Модест, однако, сарказма не уловил и воодушевлённо продолжил:
–Я, например, лишь спустя десять лет постиг глубинный смысл лермонтовского «Паруса»! Ту гениальную строку: «Что ищет он в стране далёкой?»
– И что же? – не отставал седобородый мужчина.
–Как что? Разве вы не чувствуете? Вся жизнь – это Поиск! Мы все что-то ищем, каждый свое, находим, теряем и вновь ищем!

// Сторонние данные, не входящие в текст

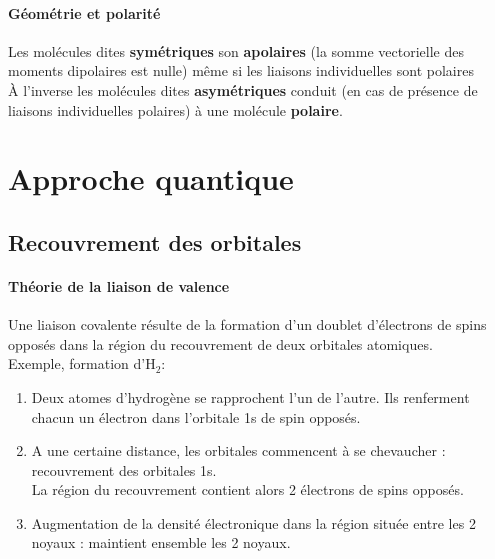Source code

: \documentclass[10pt,a4paper]{book}
\begin{document}
\paragraph{Géométrie et polarité} Les molécules dites \textbf{symétriques} son \textbf{apolaires} (la somme vectorielle des moments dipolaires est nulle) même si les liaisons individuelles sont polaires \\
À l'inverse les molécules dites \textbf{asymétriques} conduit (en cas de présence de liaisons individuelles polaires) à une molécule \textbf{polaire}.

\section{Approche quantique}
\subsection{Recouvrement des orbitales}
\paragraph{Théorie de la liaison de valence} Une liaison covalente résulte de la formation d’un doublet d’électrons de spins opposés dans la région du recouvrement de deux orbitales atomiques. \\
Exemple, formation d'H$_2$:
\begin{enumerate}
\item Deux atomes d’hydrogène se rapprochent l’un de l’autre. Ils renferment chacun un électron dans l’orbitale 1s de spin opposés.
\item A une certaine distance, les orbitales commencent à se chevaucher : recouvrement des orbitales 1s. \\
La région du recouvrement contient alors 2 électrons de spins opposés.
\item Augmentation de la densité électronique dans la région située entre les 2 noyaux : maintient ensemble les 2 noyaux.
\end{enumerate}
\end{document}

– И вновь теряем, – опять с насмешкой прозвучал тот же голос из середины зала.
В комнате грянул смех. И только тогда Модест Яворский покраснел, поняв, что смеются именно над ним.
–Вы зря смеётесь! – обиженно сказал он, поправляя очки. – Мои произведения регулярно публикуются в нашей городской газете, и я уже готовлю к печати авторский сборник!

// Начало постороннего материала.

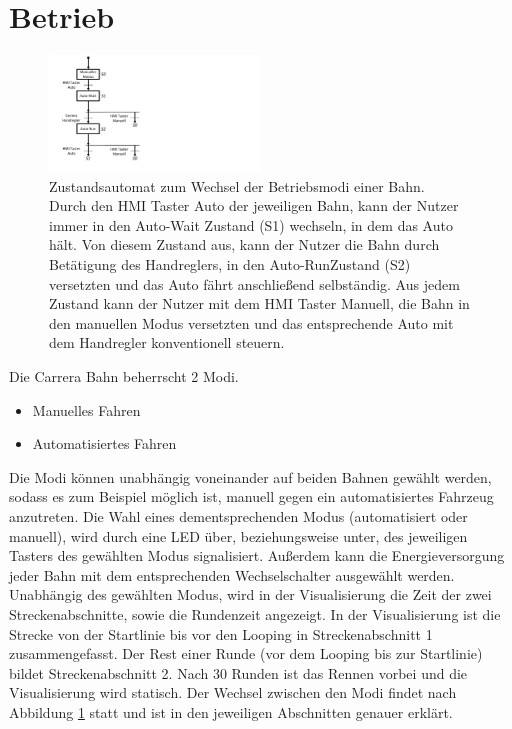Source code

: \documentclass[a4paper, 11pt]{report}
\begin{document}
\section{Betrieb}
	\begin{figure}[ht]
		\centering
		\includegraphics[width=0.5\textwidth]{rec/modiAuswahl.pdf}
		\caption[Zustandsautomat zum Wechsel der Betriebsmodi einer Bahn]{Zustandsautomat zum Wechsel der Betriebsmodi einer Bahn.\\Durch den \glqq HMI Taster Auto\grqq{} der jeweiligen Bahn, kann der Nutzer immer in den \glqq Auto-Wait\grqq{} Zustand (S1) wechseln, in dem das Auto hält. Von diesem Zustand aus, kann der Nutzer die Bahn durch Betätigung des Handreglers, in den \glqq Auto-Run\grqq Zustand{} (S2) versetzten und das Auto fährt anschließend selbständig. Aus jedem Zustand kann der Nutzer mit dem \glqq HMI Taster Manuell\grqq{}, die Bahn in den manuellen Modus versetzten und das entsprechende Auto mit dem Handregler konventionell steuern.}
		\label{img:Betriebsmodi}
	\end{figure}
	Die Carrera Bahn beherrscht 2 Modi.
	\begin{itemize}
		\item Manuelles Fahren
		\item Automatisiertes Fahren
	\end{itemize}
	Die Modi können unabhängig voneinander auf beiden Bahnen gewählt werden, sodass es zum Beispiel möglich ist, manuell gegen ein automatisiertes Fahrzeug anzutreten. Die Wahl eines dementsprechenden Modus (automatisiert oder manuell), wird durch eine LED über, beziehungsweise unter, des jeweiligen Tasters des gewählten Modus signalisiert. Außerdem kann die Energieversorgung jeder Bahn mit dem entsprechenden Wechselschalter ausgewählt werden. Unabhängig des gewählten Modus, wird in der Visualisierung die Zeit der zwei Streckenabschnitte, sowie die Rundenzeit angezeigt.
In der Visualisierung ist die Strecke von der Startlinie bis vor den Looping in Streckenabschnitt 1 zusammengefasst.
			Der Rest einer Runde (vor dem Looping bis zur Startlinie) bildet Streckenabschnitt 2.
Nach 30 Runden ist das Rennen vorbei und die Visualisierung wird statisch.
	Der Wechsel zwischen den Modi findet nach Abbildung \ref{img:Betriebsmodi} statt und ist in den jeweiligen Abschnitten genauer erklärt.
\end{document}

Влад вдруг вспомнил слова своей ташкентской подружки Жанны о молодых графоманах, «плодящих стихи, как кролики». Ему стало неловко и даже жалко этого Модеста с его псевдонимом, который кричал о желании быть замеченным.

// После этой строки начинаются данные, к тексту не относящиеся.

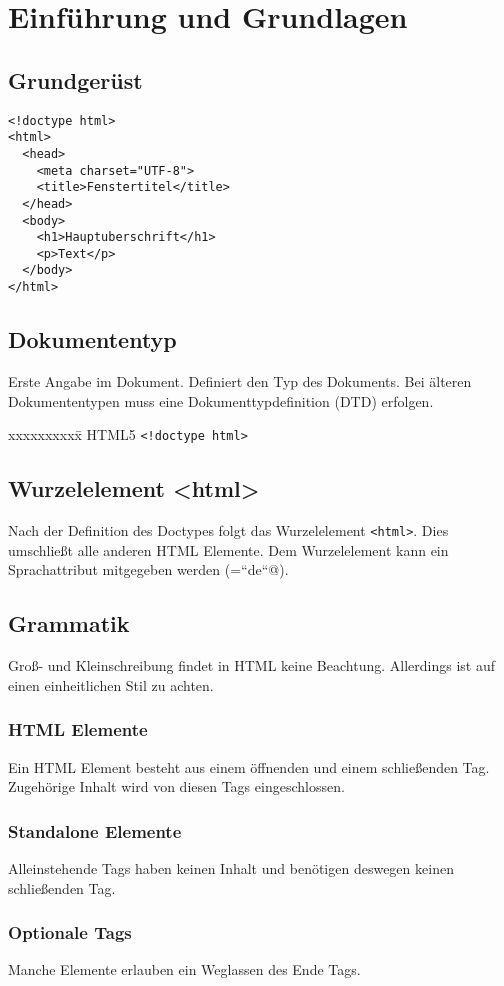 \chapter{Einführung und Grundlagen} 
\section{Grundgerüst}
\begin{lstlisting}[caption=''HTML Grundgerüst'']
<!doctype html>
<html>
  <head>
    <meta charset="UTF-8">
    <title>Fenstertitel</title>
  </head>
  <body>
    <h1>Hauptuberschrift</h1>
    <p>Text</p>
  </body>
</html>
\end{lstlisting}
\section{Dokumententyp}
Erste Angabe im Dokument. Definiert den Typ des Dokuments. Bei älteren Dokumententypen muss eine Dokumenttypdefinition (DTD) erfolgen.\\[-1.5em]
\begin{tabbing}
xxxxxxxxxx\=\kill
HTML5	\>\verb=<!doctype html>=\\
\end{tabbing}
\section{Wurzelelement <html>}
Nach der Definition des Doctypes folgt das Wurzelelement \texttt{<html>}. Dies umschließt alle anderen HTML Elemente. Dem Wurzelelement kann ein Sprachattribut mitgegeben werden (\verb@lang=“de“@).
\section{Grammatik}
Groß- und Kleinschreibung findet in HTML keine Beachtung. Allerdings ist auf einen einheitlichen Stil zu achten.
\subsection*{HTML Elemente}
Ein HTML Element besteht aus einem öffnenden und einem schließenden Tag. Zugehörige Inhalt wird von diesen Tags eingeschlossen.
\subsection*{Standalone Elemente}
Alleinstehende Tags haben keinen Inhalt und benötigen deswegen keinen schließenden Tag.
\subsection*{Optionale Tags}
Manche Elemente erlauben ein Weglassen des Ende Tags.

Тем не менее, вечер оказался не напрасным. Когда началось чтение произведений по кругу, Влад услышал нечто, задевшее его за живое. Стихотворение прочёл тот самый, с седой бородкой Николай Александрович (так он представился). Оно было простым, без вычурностей, о детской драке во дворе с местным хулиганом Кешкой, державшим в страхе всех мальчишек. Кешка сбил его с ног с первого удара. Но мальчик поднялся, с окровавленным ртом, и пошёл на забияку снова. И снова падал. И снова вставал. Лицо было разбито, из носа текла кровь, мир плыл перед глазами, но он не сдавался, поднимался вновь и вновь, пока Кешка, смущённый и подавленный такой упертостью, не отступил.
А потом стихи переносили в сегодняшний день. Теперь била сама жизнь – нещадно, больно, подло. Но герой, уже немолодой и израненный, поступал все так же, как в том далёком дворе: отдышится, сотрёт кровь и – поднимется, чтобы идти дальше. Последние строки врезались Владу в память навсегда, став впоследствии его личным, сокровенным девизом:
«…Я падал не в грязь, а в больничный ад,
Где стены шептали: «Сдайся».
Но я, как тогда, сорок лет назад,
Кричу себе: «Подымайся!»
–Мне очень понравилось ваше стихотворение, – сказал Влад искренне, без тени той дежурной лести, что обычно звучит в таких случаях.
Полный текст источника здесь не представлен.